WORK REQUEST
Would you please state how many lines in the entries contain the word "textbf"? Only the number should be given.

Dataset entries

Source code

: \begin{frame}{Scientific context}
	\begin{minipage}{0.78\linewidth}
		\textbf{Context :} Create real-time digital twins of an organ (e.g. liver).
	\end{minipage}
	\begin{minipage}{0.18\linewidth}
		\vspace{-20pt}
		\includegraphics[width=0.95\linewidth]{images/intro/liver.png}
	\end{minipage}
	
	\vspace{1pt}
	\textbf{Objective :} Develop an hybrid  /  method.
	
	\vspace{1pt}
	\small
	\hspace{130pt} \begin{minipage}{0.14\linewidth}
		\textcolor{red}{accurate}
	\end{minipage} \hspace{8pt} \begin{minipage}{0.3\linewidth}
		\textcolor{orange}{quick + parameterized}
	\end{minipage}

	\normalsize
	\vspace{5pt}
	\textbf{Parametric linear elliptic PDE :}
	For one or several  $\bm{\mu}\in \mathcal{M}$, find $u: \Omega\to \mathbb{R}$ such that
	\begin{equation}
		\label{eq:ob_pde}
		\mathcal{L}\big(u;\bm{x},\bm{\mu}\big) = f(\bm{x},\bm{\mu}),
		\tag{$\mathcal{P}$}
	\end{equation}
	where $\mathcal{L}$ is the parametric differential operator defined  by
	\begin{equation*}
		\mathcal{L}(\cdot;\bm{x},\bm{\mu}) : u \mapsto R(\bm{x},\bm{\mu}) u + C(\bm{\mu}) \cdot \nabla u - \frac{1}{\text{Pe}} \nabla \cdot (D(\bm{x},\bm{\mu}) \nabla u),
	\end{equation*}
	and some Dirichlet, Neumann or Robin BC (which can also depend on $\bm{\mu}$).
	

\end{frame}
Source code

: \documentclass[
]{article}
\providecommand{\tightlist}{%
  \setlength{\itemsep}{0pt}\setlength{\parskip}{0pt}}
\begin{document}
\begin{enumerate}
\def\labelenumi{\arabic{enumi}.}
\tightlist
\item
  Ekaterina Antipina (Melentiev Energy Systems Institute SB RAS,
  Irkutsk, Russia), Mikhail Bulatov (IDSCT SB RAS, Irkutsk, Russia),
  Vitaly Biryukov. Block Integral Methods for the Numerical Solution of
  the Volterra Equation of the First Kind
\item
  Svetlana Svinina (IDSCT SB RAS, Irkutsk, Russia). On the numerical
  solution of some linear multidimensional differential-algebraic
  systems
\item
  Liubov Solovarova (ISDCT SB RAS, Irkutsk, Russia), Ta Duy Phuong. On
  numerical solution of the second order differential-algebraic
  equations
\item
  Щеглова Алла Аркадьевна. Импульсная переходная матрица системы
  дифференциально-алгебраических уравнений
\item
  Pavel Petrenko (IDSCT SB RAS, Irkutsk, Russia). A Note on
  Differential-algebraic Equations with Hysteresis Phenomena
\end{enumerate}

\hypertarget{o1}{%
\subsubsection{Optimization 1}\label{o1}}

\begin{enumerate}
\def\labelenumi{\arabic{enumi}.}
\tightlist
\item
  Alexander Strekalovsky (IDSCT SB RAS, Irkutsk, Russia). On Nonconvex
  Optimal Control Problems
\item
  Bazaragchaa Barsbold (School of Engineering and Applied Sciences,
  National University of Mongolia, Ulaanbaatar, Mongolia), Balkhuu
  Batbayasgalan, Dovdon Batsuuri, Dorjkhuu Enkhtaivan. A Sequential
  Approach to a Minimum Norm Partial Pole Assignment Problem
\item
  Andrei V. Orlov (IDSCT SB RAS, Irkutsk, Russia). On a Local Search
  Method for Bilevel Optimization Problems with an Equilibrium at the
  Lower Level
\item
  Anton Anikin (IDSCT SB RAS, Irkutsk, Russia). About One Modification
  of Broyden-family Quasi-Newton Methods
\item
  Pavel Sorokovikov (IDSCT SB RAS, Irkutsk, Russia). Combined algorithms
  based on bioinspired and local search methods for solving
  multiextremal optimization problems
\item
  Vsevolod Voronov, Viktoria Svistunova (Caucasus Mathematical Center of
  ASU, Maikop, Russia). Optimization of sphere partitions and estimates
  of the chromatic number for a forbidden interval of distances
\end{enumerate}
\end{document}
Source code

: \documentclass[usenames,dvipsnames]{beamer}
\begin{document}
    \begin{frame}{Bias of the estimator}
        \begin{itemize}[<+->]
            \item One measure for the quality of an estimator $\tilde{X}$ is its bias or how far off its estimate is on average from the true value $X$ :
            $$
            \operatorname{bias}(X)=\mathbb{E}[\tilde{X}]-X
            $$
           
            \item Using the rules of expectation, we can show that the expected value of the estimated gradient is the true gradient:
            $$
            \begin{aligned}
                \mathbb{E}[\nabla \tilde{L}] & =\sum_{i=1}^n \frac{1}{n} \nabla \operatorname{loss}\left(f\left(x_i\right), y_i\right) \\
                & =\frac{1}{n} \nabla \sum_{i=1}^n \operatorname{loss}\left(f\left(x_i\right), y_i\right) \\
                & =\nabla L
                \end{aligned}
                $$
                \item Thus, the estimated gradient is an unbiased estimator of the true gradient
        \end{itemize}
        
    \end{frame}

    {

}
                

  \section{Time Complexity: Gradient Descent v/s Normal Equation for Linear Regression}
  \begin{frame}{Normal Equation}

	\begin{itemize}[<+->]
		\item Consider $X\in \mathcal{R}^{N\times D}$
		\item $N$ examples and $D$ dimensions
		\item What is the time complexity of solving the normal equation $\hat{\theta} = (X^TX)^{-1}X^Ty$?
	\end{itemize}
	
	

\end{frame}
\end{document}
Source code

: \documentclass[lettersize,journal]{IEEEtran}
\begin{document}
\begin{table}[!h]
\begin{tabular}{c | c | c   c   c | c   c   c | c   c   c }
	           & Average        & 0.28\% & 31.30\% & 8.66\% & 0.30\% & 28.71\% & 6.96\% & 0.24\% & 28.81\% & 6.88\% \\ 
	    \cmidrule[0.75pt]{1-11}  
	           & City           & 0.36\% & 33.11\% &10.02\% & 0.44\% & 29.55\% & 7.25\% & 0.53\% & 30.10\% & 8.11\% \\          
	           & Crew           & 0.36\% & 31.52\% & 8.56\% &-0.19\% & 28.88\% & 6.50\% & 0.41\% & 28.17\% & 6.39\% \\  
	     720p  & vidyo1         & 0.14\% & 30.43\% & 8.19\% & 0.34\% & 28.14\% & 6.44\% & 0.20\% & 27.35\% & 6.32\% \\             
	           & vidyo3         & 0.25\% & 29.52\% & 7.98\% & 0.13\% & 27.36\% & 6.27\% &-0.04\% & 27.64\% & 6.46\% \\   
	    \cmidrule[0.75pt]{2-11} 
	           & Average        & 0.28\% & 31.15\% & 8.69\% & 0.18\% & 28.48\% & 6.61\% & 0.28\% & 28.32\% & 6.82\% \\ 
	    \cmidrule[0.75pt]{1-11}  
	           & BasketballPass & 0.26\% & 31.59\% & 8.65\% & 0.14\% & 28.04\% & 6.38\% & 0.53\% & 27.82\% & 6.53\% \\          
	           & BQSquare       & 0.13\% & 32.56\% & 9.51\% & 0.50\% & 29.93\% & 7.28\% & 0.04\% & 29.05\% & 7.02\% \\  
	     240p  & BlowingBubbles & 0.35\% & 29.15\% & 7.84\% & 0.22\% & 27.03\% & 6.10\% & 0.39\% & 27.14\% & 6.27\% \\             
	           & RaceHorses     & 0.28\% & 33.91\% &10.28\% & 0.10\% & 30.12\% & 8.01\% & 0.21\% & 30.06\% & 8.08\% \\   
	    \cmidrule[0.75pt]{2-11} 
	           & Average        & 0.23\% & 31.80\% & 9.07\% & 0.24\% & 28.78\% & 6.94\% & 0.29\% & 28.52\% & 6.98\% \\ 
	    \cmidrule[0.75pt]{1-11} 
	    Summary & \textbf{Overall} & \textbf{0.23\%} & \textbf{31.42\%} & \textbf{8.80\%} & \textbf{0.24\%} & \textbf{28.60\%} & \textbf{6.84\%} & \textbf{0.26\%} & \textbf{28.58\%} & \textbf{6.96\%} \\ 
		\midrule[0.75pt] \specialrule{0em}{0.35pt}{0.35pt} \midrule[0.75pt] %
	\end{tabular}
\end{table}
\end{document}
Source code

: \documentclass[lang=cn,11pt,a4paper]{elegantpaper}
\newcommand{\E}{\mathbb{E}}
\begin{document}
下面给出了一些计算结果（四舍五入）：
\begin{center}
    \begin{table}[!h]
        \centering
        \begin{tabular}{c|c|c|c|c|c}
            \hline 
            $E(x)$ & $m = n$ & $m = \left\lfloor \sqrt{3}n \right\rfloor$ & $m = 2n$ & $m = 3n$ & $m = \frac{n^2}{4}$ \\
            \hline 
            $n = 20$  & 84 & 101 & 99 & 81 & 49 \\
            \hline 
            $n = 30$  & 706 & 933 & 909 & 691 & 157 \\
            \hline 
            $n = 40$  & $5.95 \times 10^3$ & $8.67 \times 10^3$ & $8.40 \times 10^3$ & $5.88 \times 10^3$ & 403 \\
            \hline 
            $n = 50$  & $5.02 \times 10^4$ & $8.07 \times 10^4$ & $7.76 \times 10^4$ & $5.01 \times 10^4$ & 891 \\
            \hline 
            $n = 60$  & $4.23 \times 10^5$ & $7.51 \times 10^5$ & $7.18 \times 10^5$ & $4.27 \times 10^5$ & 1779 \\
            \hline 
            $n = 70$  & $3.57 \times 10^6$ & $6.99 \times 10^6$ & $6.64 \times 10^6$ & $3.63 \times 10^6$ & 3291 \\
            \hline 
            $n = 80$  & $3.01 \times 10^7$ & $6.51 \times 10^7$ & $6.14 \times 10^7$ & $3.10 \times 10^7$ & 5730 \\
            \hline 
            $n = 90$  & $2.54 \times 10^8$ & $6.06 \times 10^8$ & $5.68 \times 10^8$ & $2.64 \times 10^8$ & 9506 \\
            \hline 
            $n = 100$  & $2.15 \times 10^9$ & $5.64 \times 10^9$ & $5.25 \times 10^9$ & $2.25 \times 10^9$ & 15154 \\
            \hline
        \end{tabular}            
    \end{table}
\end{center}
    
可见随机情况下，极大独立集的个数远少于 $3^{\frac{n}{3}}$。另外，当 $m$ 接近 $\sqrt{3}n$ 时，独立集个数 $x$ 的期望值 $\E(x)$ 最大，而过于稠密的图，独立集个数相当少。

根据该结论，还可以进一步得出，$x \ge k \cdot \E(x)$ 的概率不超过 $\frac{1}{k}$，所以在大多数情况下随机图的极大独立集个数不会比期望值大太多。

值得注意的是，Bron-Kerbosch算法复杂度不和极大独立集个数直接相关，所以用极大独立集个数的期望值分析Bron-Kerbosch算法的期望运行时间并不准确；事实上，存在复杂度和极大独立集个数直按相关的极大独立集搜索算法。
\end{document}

TASK RESPONSE
4